Your objective: Within the data below, count the lines that include the word "yunzhu". Provide the number and nothing further.

Collection entries

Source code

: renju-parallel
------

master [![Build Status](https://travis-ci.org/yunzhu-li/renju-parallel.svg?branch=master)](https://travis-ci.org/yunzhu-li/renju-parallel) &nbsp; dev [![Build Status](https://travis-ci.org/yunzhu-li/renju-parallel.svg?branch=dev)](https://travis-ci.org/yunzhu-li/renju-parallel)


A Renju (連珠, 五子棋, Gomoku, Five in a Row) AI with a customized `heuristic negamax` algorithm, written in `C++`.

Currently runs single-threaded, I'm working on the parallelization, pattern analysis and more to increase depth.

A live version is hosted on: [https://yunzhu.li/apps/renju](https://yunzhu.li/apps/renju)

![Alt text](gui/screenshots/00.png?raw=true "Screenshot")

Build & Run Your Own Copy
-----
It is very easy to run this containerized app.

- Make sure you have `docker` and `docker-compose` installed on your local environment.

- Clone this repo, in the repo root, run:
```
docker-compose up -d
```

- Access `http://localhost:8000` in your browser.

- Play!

Solution for this problem: 2